Three Common Materials For a Garden Pond
Ponds have to be watertight and, within reason, no matter how you achieve this. Today you'll find three main options:
Rigid moulded liners created from vacuum-formed plastic will be the cheapest and they also usually feature built-in shelves. They are not too difficult to install, and plenty of people like them as the shape is predetermined, but you are fairly short¬lived. PVC-based and rubberized compounds can be obtained; they're slightly more costly, however are longer lasting. Moulded fibreglass pre-formed liners include the longest lasting of, but they are not really easy to find, and therefore are more expensive if you do.
These are simply lengths of waterproof sheeting, making it possible to build a pond associated with a shape or size. More planning becomes necessary, and calculating how much liner you will need is not always easy. Lined ponds are perfect for informal schemes, ever since the sheeting will fit most shapes and contours, albeit with varying levels of creasing. Many raised ponds, which to start with appear being constructed entirely of bricks and cement, are in reality lined inside. The best reliability incorporates rubber sheeting generally known as butyl, but PVC and LDPE (low-density polyethylene) sheets will also be to be recommended.
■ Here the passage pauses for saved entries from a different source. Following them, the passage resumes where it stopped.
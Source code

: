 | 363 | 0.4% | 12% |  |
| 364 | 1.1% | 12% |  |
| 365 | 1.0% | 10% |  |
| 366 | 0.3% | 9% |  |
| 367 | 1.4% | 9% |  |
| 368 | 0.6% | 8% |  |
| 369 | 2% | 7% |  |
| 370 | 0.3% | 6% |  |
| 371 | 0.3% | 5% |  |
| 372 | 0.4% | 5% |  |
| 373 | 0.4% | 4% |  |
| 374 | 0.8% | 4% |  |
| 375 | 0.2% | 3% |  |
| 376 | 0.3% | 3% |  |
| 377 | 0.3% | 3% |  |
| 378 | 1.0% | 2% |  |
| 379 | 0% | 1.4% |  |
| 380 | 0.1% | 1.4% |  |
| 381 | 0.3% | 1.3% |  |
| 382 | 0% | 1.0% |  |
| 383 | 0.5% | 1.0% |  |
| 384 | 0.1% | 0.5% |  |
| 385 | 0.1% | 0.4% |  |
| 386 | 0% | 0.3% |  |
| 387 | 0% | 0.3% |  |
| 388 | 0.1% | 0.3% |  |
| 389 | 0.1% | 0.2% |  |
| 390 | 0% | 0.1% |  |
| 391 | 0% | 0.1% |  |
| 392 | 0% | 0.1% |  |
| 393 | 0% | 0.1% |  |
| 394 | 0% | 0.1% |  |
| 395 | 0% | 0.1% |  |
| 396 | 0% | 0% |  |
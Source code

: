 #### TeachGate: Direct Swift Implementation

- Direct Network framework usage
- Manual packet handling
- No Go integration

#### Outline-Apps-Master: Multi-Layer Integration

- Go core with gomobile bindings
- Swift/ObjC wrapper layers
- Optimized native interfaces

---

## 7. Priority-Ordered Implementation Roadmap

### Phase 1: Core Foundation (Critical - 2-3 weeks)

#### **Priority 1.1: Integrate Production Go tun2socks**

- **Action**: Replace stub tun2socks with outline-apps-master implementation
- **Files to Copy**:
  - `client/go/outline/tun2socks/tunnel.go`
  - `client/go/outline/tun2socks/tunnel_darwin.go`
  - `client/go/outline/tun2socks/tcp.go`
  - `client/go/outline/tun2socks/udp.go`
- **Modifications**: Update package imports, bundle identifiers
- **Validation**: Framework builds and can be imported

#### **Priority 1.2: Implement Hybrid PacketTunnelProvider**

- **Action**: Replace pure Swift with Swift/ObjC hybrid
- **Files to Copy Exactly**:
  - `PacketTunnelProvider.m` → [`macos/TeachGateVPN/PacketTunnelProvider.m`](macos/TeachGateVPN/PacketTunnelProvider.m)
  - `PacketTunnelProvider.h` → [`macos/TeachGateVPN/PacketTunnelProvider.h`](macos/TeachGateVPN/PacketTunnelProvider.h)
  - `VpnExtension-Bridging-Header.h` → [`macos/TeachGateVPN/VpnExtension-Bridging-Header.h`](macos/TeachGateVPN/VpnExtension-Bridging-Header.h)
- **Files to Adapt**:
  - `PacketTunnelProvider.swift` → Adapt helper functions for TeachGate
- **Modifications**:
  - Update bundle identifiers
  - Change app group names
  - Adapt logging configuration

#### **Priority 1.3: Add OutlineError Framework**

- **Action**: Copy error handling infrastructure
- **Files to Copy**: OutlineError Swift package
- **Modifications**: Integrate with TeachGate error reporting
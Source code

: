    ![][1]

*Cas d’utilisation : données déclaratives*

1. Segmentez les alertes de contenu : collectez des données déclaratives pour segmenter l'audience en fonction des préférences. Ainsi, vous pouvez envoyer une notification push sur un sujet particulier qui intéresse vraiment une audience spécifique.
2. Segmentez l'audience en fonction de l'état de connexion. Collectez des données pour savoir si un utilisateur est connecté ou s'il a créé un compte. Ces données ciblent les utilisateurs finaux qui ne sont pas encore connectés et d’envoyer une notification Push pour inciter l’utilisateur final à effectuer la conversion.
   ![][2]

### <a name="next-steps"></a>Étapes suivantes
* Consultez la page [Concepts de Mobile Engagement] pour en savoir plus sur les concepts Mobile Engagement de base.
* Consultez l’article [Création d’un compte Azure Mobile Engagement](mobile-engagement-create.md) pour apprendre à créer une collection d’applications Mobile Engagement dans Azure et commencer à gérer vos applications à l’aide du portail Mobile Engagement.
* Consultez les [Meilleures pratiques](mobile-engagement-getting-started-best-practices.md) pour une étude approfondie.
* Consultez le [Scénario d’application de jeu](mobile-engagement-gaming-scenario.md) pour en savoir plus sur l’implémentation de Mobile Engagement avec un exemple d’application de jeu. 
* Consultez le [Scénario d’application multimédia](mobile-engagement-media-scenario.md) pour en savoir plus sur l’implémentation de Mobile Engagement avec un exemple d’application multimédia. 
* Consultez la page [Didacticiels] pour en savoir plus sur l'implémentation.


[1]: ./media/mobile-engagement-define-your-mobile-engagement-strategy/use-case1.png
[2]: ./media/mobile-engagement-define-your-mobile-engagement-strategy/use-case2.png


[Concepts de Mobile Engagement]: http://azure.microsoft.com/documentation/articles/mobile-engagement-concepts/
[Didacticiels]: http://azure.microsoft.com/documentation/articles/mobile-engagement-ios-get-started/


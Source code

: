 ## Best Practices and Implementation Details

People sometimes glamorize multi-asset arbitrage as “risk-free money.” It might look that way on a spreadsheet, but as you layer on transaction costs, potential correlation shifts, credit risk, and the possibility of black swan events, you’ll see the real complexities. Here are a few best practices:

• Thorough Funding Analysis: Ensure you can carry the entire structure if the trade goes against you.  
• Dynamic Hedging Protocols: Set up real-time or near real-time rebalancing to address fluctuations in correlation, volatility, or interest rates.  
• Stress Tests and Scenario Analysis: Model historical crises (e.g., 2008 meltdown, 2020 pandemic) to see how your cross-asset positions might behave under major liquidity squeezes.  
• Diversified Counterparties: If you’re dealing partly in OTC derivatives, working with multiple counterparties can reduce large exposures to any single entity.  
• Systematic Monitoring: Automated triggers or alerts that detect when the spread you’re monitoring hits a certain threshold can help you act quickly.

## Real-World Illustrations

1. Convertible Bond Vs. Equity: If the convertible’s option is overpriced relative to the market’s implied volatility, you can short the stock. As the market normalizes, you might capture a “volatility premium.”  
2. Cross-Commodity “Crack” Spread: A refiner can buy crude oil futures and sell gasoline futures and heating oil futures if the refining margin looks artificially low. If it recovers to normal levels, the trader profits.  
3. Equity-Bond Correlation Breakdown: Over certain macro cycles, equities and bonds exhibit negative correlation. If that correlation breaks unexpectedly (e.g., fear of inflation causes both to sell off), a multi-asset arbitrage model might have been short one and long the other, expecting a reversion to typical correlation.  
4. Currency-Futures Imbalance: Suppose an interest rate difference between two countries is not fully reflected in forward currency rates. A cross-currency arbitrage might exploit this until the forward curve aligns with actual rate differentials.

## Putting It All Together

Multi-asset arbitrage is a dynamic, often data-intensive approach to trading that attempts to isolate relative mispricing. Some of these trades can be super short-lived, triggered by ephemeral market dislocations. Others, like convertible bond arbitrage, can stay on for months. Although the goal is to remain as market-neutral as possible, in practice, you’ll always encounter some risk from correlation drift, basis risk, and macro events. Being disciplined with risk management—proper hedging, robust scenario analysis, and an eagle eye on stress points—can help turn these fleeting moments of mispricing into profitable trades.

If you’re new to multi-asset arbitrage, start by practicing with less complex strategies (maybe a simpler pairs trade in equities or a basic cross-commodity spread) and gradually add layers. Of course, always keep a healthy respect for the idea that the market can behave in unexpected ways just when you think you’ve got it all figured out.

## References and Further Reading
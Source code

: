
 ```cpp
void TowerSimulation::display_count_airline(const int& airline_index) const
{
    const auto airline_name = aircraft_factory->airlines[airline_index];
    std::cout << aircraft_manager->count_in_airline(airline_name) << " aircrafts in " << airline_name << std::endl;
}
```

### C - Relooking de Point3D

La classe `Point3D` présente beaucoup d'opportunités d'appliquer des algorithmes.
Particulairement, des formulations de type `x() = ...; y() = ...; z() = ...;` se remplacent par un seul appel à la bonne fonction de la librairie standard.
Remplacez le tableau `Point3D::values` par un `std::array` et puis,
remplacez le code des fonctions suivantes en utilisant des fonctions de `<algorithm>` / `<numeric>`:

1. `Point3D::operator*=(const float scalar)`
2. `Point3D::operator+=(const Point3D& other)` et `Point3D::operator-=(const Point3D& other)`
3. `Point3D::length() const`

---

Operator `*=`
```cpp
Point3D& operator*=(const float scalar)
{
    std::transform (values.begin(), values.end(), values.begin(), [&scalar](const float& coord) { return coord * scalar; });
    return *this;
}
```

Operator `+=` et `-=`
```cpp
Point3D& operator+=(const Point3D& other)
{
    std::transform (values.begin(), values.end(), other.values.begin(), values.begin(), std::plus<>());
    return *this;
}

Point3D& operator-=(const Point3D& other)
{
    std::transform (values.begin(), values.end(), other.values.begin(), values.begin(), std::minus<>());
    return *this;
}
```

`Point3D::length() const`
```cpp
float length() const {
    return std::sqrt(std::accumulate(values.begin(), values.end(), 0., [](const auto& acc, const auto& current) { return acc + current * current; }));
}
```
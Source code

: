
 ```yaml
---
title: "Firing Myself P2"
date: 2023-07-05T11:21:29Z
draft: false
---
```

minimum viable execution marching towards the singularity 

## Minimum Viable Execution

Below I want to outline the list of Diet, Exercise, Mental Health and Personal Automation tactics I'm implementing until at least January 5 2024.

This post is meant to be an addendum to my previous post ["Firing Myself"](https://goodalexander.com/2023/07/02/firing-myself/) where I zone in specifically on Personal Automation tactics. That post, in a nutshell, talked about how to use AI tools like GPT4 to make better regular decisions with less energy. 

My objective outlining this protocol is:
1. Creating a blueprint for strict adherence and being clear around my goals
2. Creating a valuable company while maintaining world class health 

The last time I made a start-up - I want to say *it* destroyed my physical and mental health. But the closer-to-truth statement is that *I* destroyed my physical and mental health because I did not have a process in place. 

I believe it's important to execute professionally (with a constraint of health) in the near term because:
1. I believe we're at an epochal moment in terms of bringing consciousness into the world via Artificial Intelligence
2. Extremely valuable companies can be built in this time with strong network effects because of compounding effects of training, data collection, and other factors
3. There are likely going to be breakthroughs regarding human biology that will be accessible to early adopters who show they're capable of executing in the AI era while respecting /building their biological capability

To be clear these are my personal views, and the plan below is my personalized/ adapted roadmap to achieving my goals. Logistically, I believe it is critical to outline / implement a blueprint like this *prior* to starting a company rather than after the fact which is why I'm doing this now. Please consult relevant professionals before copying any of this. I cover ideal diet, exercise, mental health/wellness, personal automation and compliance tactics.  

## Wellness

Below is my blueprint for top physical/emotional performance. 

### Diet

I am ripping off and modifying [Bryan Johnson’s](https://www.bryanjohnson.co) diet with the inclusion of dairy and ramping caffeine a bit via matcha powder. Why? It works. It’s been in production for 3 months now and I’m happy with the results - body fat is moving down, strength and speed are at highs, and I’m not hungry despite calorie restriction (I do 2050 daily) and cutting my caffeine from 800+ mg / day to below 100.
Buy lengths which has a guarantee of 2 decades or more. Polythene is typical at the cheaper end in the scale, however it lacks pliability and becomes brittle after prolonged contact sunlight, same goes with best avoided.
Finally you will find 'geotextile' liners, which can be rubber-based liners impregnated with sodium bentonite. These are self-healing liners -if they sustain the puncture, the bentonite will plug the opening.
Concrete was the primary choice years back, but has stopped being favoured because creating a satisfactory concrete pond has a great deal of skill, a serious amounts of hard labour. Achieving the right mix, employing it correctly and keeping it workable, are tasks that a great many beginners get badly wrong. Yet, properly designed and constructed, a concrete pond might be elegant and still have an air of permanence unequalled by other materials.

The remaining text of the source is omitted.